Ich habe natürlich mit Freundinnen darüber gesprochen, die sehr unterschiedlich darauf reagiert haben. Die einen haben es abgelehnt, mich zu beraten: Das mußt du selbst entscheiden. Eine andere Freundin, die gerade ein Kind gekriegt hat und in totalem Kinderstreß ist, hat versucht, mich bis zur letzten Minute zu überreden, das Kind zu kriegen. Andere haben mir total abgeraten. Ich wollte über mich und mein Problem reden, aber es kam immer wieder: Bei mir war das so und so. Ich hatte immer das Gefühl, das Gespräch dreht sich gar nicht um mich. Das hat mir gar nicht geholfen. Das waren alles Erfahrungen, die mit mir nichts zu tun hatten. Es ist fast so, als ob sie es nicht akzeptieren konnten, daß ich mich überhaupt damit beschäftige, das Kind nicht haben zu wollen.
Geholfen hat mir meine Schwester, die selber keinen Abbruch hatte. Sie hat zwei Kinder. Sie konnte meine Gefühle verstehen. Sie hat weder Kritik geübt noch mir zugeredet, noch irgendwelche Standpunkte vertreten. Sie war einfach nur da, hat sich das angehört und hat mal nachgefragt. Für mich war es enorm wichtig, daß jemand versteht, mir geht es schlecht und ich schlage mich mit einem Zwiespalt herum, und dabei nicht versucht, mich zu beeinflussen.

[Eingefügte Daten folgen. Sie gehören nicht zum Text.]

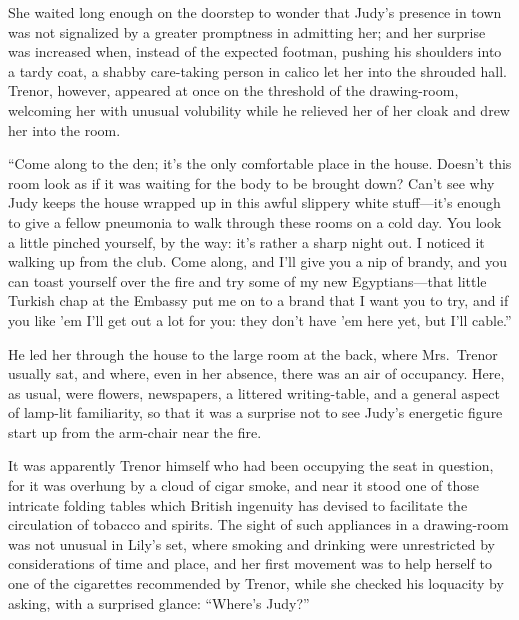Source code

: \documentclass[12pt,a4paper]{book}
\begin{document}
She waited long enough on the doorstep to wonder that
Judy's presence in town was not signalized by a greater
promptness in admitting her; and her surprise was increased when,
instead of the expected footman, pushing his shoulders into a
tardy coat, a shabby care-taking person in calico let her into
the shrouded hall. Trenor, however, appeared at once on the
threshold of the drawing-room, welcoming her with unusual
volubility while he relieved her of her cloak and drew her into
the room.





``Come along to the den; it's the only comfortable place in the
house. Doesn't this room look as if it was waiting for the body
to be brought down? Can't see why Judy keeps the house wrapped up
in this awful slippery white stuff---it's enough to give a fellow
pneumonia to walk through these rooms on a cold day. You look a
little pinched yourself, by the way: it's rather a sharp night
out. I noticed it walking up from the club. Come along, and I'll
give you a nip of brandy, and you can toast yourself over the
fire and try some of my new Egyptians---that little Turkish chap
at the Embassy put me on to a brand that I want you to try, and
if you like 'em I'll get out a lot for you: they don't have 'em
here yet, but I'll cable.''





He led her through the house to the large room at the back, where
Mrs.\ Trenor usually sat, and where, even in her absence, there
was an air of occupancy. Here, as usual, were flowers,
newspapers, a littered writing-table, and a general aspect of
lamp-lit familiarity, so that it was a surprise not to see Judy's
energetic figure start up from the arm-chair near the fire.





It was apparently Trenor himself who had been occupying the seat
in question, for it was overhung by a cloud of cigar smoke, and
near it stood one of those intricate folding tables which British
ingenuity has devised to facilitate the circulation of tobacco
and spirits. The sight of such appliances in a drawing-room was
not unusual in Lily's set, where smoking and drinking were
unrestricted by considerations of time and place, and her first
movement was to help herself to one of the cigarettes recommended
by Trenor, while she checked his loquacity by asking, with a
surprised glance: ``Where's Judy?''
\end{document}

Geholfen hat mir, glaube ich, auch, daß ich mich früher viel mit der Frauenbewegung beschäftigt habe. Geholfen hat mir dieses Selbstbewußtsein, das ich aus der Zeit noch mit mir herumtrage. Weil ich dieses Mal, wo ich so stark emotional beteiligt war, diesen Druck von außen doch stark gespürt habe, wie die Kritik von Freundinnen und meiner Mutter. Die meint, wenn man schwanger ist, hat man das Kind auch zu kriegen.
Ich hatte häufig das Gefühl, daß mir von außen signalisiert wird, daß ein Abbruch zwar eine Möglichkeit ist, aber eigentlich tut man das nicht, und eigentlich spricht man auch gar nicht so offen darüber, und eigentlich läßt man andere am besten damit in Ruhe und macht es heimlich still für sich, wenn es denn schon sein muß. Das ist etwas, was ich nicht akzeptieren kann.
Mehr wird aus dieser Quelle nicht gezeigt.